Stored data
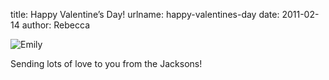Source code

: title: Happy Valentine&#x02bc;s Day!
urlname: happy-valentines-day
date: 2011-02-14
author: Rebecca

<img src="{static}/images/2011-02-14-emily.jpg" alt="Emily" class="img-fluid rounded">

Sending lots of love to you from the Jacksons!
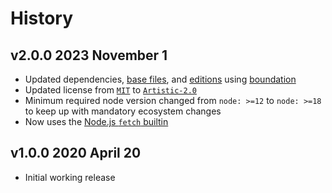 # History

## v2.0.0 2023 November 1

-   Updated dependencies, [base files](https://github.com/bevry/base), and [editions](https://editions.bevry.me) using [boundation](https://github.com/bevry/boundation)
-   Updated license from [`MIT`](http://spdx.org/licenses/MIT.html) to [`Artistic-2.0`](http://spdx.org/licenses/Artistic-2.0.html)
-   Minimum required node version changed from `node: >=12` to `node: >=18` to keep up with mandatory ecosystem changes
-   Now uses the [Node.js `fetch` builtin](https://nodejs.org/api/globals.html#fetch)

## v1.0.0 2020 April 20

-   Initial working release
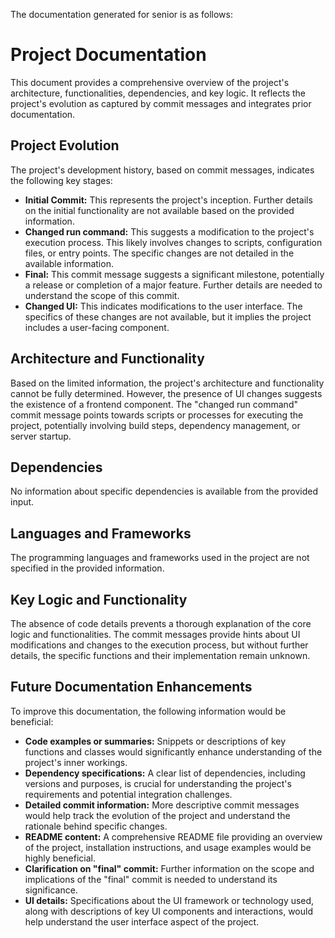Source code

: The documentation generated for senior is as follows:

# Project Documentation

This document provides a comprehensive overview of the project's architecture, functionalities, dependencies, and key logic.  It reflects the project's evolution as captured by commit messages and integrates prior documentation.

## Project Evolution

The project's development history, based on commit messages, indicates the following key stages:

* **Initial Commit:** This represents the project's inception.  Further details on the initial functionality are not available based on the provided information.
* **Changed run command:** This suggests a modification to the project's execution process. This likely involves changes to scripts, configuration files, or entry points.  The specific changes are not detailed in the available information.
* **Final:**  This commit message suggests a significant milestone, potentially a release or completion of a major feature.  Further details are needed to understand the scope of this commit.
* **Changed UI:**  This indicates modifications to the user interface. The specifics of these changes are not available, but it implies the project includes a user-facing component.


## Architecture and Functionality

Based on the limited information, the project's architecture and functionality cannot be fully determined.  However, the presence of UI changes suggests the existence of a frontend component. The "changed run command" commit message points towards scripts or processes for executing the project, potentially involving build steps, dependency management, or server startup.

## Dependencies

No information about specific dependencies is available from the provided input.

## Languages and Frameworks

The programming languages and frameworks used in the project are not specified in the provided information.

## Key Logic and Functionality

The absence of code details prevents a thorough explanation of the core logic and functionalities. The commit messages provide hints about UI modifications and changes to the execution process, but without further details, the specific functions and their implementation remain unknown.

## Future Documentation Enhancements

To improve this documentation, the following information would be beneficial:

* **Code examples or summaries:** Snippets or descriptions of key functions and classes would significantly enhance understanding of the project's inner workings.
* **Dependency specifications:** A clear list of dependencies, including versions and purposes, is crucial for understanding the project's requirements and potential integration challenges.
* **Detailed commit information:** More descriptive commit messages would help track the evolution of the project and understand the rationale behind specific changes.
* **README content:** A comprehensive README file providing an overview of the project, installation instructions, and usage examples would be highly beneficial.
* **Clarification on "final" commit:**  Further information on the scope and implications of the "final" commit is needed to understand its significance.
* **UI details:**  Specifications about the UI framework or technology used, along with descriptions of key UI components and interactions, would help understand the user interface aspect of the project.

## Exercise brief
What do the lines above say from the one containing "of this commit." down to the one containing "The absence of"? Return them exactly, both end lines included, and only them.

## Output for this exercise
* **Final:**  This commit message suggests a significant milestone, potentially a release or completion of a major feature.  Further details are needed to understand the scope of this commit.
* **Changed UI:**  This indicates modifications to the user interface. The specifics of these changes are not available, but it implies the project includes a user-facing component.


## Architecture and Functionality

Based on the limited information, the project's architecture and functionality cannot be fully determined.  However, the presence of UI changes suggests the existence of a frontend component. The "changed run command" commit message points towards scripts or processes for executing the project, potentially involving build steps, dependency management, or server startup.

## Dependencies

No information about specific dependencies is available from the provided input.

## Languages and Frameworks

The programming languages and frameworks used in the project are not specified in the provided information.

## Key Logic and Functionality

The absence of code details prevents a thorough explanation of the core logic and functionalities. The commit messages provide hints about UI modifications and changes to the execution process, but without further details, the specific functions and their implementation remain unknown.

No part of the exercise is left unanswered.